A ajuda do governo Trump corta exacerbate o déficit. Em abril, foi relatado que a Millennium Challenge Corporation – uma agência de ajuda externa dos EUA focada na construção de infraestrutura nos países em desenvolvimento e vista como uma resposta à iniciativa de cinto e estrada da China – estava sendo fechada pelo Departamento de Eficiência do Governo de Elon Musk. Um dos projetos interrompidos foi uma doação de US $ 500 milhões (£ 375m) para a infraestrutura energética e 200 milhas de reparos nas estradas.
Sem o dinheiro, Singh preocupa a qualidade da construção. Com a conectividade essencial para o desenvolvimento, o governo priorizou projetos de infraestrutura – mas sem dinheiro, os padrões podem escorregar.
“Todo mundo sabe disso [the roads] tem que ser resiliente. É só que eles não têm dinheiro para fazer as obras de proteção ”, diz Singh. A construção em áreas montanhosas aumenta o risco de inundação e deslizamento de terra, obstruindo o fluxo natural de água.
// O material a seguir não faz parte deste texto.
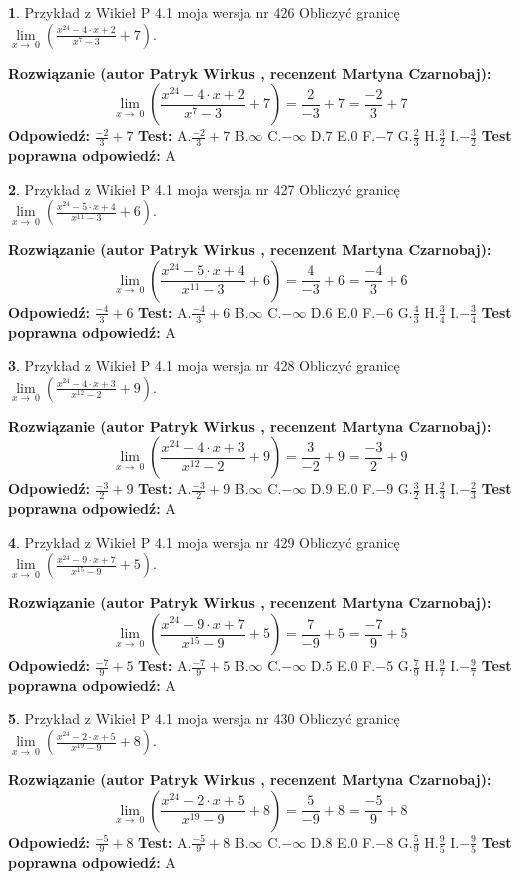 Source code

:\documentclass[12pt, a4paper]{article}
\theoremstyle{definition} %
\newtheorem{zad}{}
\newcommand{\zadStart}[1]{\begin{zad}#1\newline}
\newcommand{\zadStop}{\end{zad}}
\newcommand{\rozwStart}[2]{\noindent \textbf{Rozwiązanie (autor #1 , recenzent #2): }\newline}
\newcommand{\rozwStop}{\newline}
\newcommand{\odpStart}{\noindent \textbf{Odpowiedź:}\newline}
\newcommand{\odpStop}{\newline}
\newcommand{\testStart}{\noindent \textbf{Test:}\newline}
\newcommand{\testStop}{\newline}
\newcommand{\kluczStart}{\noindent \textbf{Test poprawna odpowiedź:}\newline}
\newcommand{\kluczStop}{\newline}
\begin{document}
\zadStart{Przykład z Wikieł P 4.1 moja wersja nr 426}
Obliczyć granicę $\lim\limits_{x\to\ 0}(\frac{x^{24}-4 \cdot x +2}{x^{7}-3}+7)$.
\zadStop
\rozwStart{Patryk Wirkus}{Martyna Czarnobaj}
$$\lim\limits_{x\to\ 0}(\frac{x^{24}-4 \cdot x +2}{x^{7}-3}+7)=\frac{2}{-3}+7=\frac{-2}{3}+7$$
\rozwStop
\odpStart
$\frac{-2}{3}+7$
\odpStop
\testStart
A.$\frac{-2}{3}+7$
B.$\infty$
C.$-\infty$
D.$7$
E.$0$
F.$-7$
G.$\frac{2}{3}$
H.$\frac{3}{2}$
I.$-\frac{3}{2}$
\testStop
\kluczStart
A
\kluczStop



\zadStart{Przykład z Wikieł P 4.1 moja wersja nr 427}
Obliczyć granicę $\lim\limits_{x\to\ 0}(\frac{x^{24}-5 \cdot x +4}{x^{11}-3}+6)$.
\zadStop
\rozwStart{Patryk Wirkus}{Martyna Czarnobaj}
$$\lim\limits_{x\to\ 0}(\frac{x^{24}-5 \cdot x +4}{x^{11}-3}+6)=\frac{4}{-3}+6=\frac{-4}{3}+6$$
\rozwStop
\odpStart
$\frac{-4}{3}+6$
\odpStop
\testStart
A.$\frac{-4}{3}+6$
B.$\infty$
C.$-\infty$
D.$6$
E.$0$
F.$-6$
G.$\frac{4}{3}$
H.$\frac{3}{4}$
I.$-\frac{3}{4}$
\testStop
\kluczStart
A
\kluczStop



\zadStart{Przykład z Wikieł P 4.1 moja wersja nr 428}
Obliczyć granicę $\lim\limits_{x\to\ 0}(\frac{x^{24}-4 \cdot x +3}{x^{12}-2}+9)$.
\zadStop
\rozwStart{Patryk Wirkus}{Martyna Czarnobaj}
$$\lim\limits_{x\to\ 0}(\frac{x^{24}-4 \cdot x +3}{x^{12}-2}+9)=\frac{3}{-2}+9=\frac{-3}{2}+9$$
\rozwStop
\odpStart
$\frac{-3}{2}+9$
\odpStop
\testStart
A.$\frac{-3}{2}+9$
B.$\infty$
C.$-\infty$
D.$9$
E.$0$
F.$-9$
G.$\frac{3}{2}$
H.$\frac{2}{3}$
I.$-\frac{2}{3}$
\testStop
\kluczStart
A
\kluczStop



\zadStart{Przykład z Wikieł P 4.1 moja wersja nr 429}
Obliczyć granicę $\lim\limits_{x\to\ 0}(\frac{x^{24}-9 \cdot x +7}{x^{15}-9}+5)$.
\zadStop
\rozwStart{Patryk Wirkus}{Martyna Czarnobaj}
$$\lim\limits_{x\to\ 0}(\frac{x^{24}-9 \cdot x +7}{x^{15}-9}+5)=\frac{7}{-9}+5=\frac{-7}{9}+5$$
\rozwStop
\odpStart
$\frac{-7}{9}+5$
\odpStop
\testStart
A.$\frac{-7}{9}+5$
B.$\infty$
C.$-\infty$
D.$5$
E.$0$
F.$-5$
G.$\frac{7}{9}$
H.$\frac{9}{7}$
I.$-\frac{9}{7}$
\testStop
\kluczStart
A
\kluczStop



\zadStart{Przykład z Wikieł P 4.1 moja wersja nr 430}
Obliczyć granicę $\lim\limits_{x\to\ 0}(\frac{x^{24}-2 \cdot x +5}{x^{19}-9}+8)$.
\zadStop
\rozwStart{Patryk Wirkus}{Martyna Czarnobaj}
$$\lim\limits_{x\to\ 0}(\frac{x^{24}-2 \cdot x +5}{x^{19}-9}+8)=\frac{5}{-9}+8=\frac{-5}{9}+8$$
\rozwStop
\odpStart
$\frac{-5}{9}+8$
\odpStop
\testStart
A.$\frac{-5}{9}+8$
B.$\infty$
C.$-\infty$
D.$8$
E.$0$
F.$-8$
G.$\frac{5}{9}$
H.$\frac{9}{5}$
I.$-\frac{9}{5}$
\testStop
\kluczStart
A
\kluczStop
\end{document}

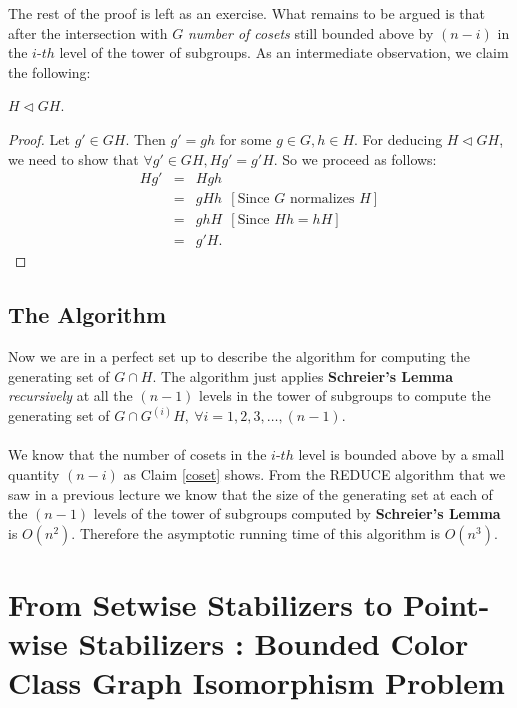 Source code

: The rest of the proof is left as an exercise. What remains to be argued is that after the intersection with $G$ \emph{number of cosets} still bounded above by $(n-i)$ in the $i$-$th$ level of the tower of subgroups. As an intermediate observation, we claim the following:
\begin{claim}
	$H\triangleleft GH$.
\end{claim}
\begin{proof}
	Let $g'\in GH$. Then $g' = gh$ for some $g\in G, h\in H$. For deducing $H\triangleleft GH$, we need to show that $\forall g'\in GH, Hg' = g'H$. So we proceed as follows:
	\begin{eqnarray*}
		Hg' &=& Hgh\\
			&=& gHh~~[\text{Since }G\text{ normalizes }H]\\
			&=& ghH~~[\text{Since }Hh = hH]\\
			&=& g'H.
	\end{eqnarray*}
\end{proof}
\subsection{The Algorithm}
Now we are in a perfect set up to describe the algorithm for computing the generating set of $G\cap H$. The algorithm just applies {\bf Schreier's Lemma} \emph{recursively} at all the $(n-1)$ levels in the tower of subgroups to compute the generating set of $G\cap G^{(i)}H,~\forall i=1,2,3,\ldots,(n-1)$.\\\\We know that the number of cosets in the $i$-$th$ level is bounded above by a small quantity $(n-i)$ as Claim \ref{coset} shows. From the REDUCE algorithm that we saw in a previous lecture we know that the size of the generating set at each of the $(n-1)$ levels of the tower of subgroups computed by {\bf Schreier's Lemma} is $O(n^2)$. Therefore the asymptotic running time of this algorithm is $O(n^3)$.


\section{From Setwise Stabilizers to Point-wise Stabilizers : Bounded Color Class Graph Isomorphism Problem}

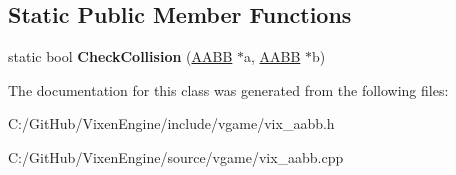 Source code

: \subsection*{Static Public Member Functions}
\begin{DoxyCompactItemize}
\item 
\hypertarget{class_vixen_1_1_a_a_b_b_a14dcc71bf7afd7fe39a3f438a7054273}{}static bool {\bfseries Check\+Collision} (\hyperlink{class_vixen_1_1_a_a_b_b}{A\+A\+B\+B} $\ast$a, \hyperlink{class_vixen_1_1_a_a_b_b}{A\+A\+B\+B} $\ast$b)\label{class_vixen_1_1_a_a_b_b_a14dcc71bf7afd7fe39a3f438a7054273}

\end{DoxyCompactItemize}


The documentation for this class was generated from the following files\+:\begin{DoxyCompactItemize}
\item 
C\+:/\+Git\+Hub/\+Vixen\+Engine/include/vgame/vix\+\_\+aabb.\+h\item 
C\+:/\+Git\+Hub/\+Vixen\+Engine/source/vgame/vix\+\_\+aabb.\+cpp\end{DoxyCompactItemize}
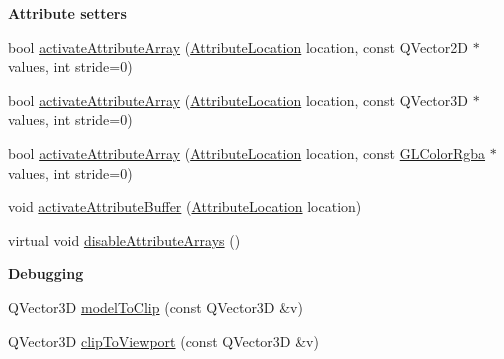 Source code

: \begin{Indent}\textbf{ Attribute setters}\par
\begin{DoxyCompactItemize}
\item 
bool \mbox{\hyperlink{class_g_l_e_s_renderer_a8529c317862c57c027acce876bad17bb}{activate\+Attribute\+Array}} (\mbox{\hyperlink{class_g_l_e_s_renderer_a05f4cf233d5cf60f4d6ea50ddc06a2c4}{Attribute\+Location}} location, const Q\+Vector2D $\ast$values, int stride=0)
\item 
bool \mbox{\hyperlink{class_g_l_e_s_renderer_a102377bf45b15bb52324214d2e9b6f14}{activate\+Attribute\+Array}} (\mbox{\hyperlink{class_g_l_e_s_renderer_a05f4cf233d5cf60f4d6ea50ddc06a2c4}{Attribute\+Location}} location, const Q\+Vector3D $\ast$values, int stride=0)
\item 
bool \mbox{\hyperlink{class_g_l_e_s_renderer_ada229880a48efdbb3daaa375b701ace0}{activate\+Attribute\+Array}} (\mbox{\hyperlink{class_g_l_e_s_renderer_a05f4cf233d5cf60f4d6ea50ddc06a2c4}{Attribute\+Location}} location, const \mbox{\hyperlink{class_g_l_color_rgba}{G\+L\+Color\+Rgba}} $\ast$values, int stride=0)
\item 
void \mbox{\hyperlink{class_g_l_e_s_renderer_ad0bc53b13af77050b43f7a6ba5f97ea1}{activate\+Attribute\+Buffer}} (\mbox{\hyperlink{class_g_l_e_s_renderer_a05f4cf233d5cf60f4d6ea50ddc06a2c4}{Attribute\+Location}} location)
\item 
virtual void \mbox{\hyperlink{class_g_l_e_s_renderer_a0978cd1fe3baab589b7bfbcde6554c15}{disable\+Attribute\+Arrays}} ()
\end{DoxyCompactItemize}
\end{Indent}
\begin{Indent}\textbf{ Debugging}\par
\begin{DoxyCompactItemize}
\item 
Q\+Vector3D \mbox{\hyperlink{class_g_l_e_s_renderer_a5d591173ee2492417476253eb2e41986}{model\+To\+Clip}} (const Q\+Vector3D \&v)
\item 
Q\+Vector3D \mbox{\hyperlink{class_g_l_e_s_renderer_a531ca73b72e3a00a667b9f8237735724}{clip\+To\+Viewport}} (const Q\+Vector3D \&v)
\end{DoxyCompactItemize}
\end{Indent}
A complacência também é um problema, diz Bajracharya. Ao longo dos anos, o medo de outro terremoto desaparece e as pessoas se tornam “menos sérias em seguir os regulamentos”.
“Os assentamentos sobre planícies de inundação e construção de estradas nas áreas montanhosas são grandes desafios”, diz ele.
As políticas ficam aquém, diz Singh, particularmente em áreas construídas onde o crescimento econômico pode ter precedência sobre a resiliência. Somente após o terremoto as pessoas entenderam a importância dos espaços abertos, diz ela.
“Não há mudanças significativas nos regulamentos quando você planeja uma expansão de uma área residencial”, diz ela, levando a um design urbano denso e o uso excessivo de concreto com limitação de drenagem.
A urbanização também levou à invasão em planícies de inundação. Em Katmandu, um dos edifícios danificados pelas inundações de setembro era um grande hospital, levando à evacuação de emergência dos pacientes. Foi construído em uma planície de inundação.
Com a estação das monções se aproximando, as inundações estão na mente das pessoas. O terremoto de 2015 destruiu a casa de Humagain, mas as inundações tiveram um impacto a longo prazo, diz ele. “Toda a minha terra foi lavada, e agora o rio está fluindo através dos meus campos.”
“Estamos lutando apenas para sobreviver”, diz ele.
“Se eu tivesse que escolher entre os dois, preferiria o terremoto.”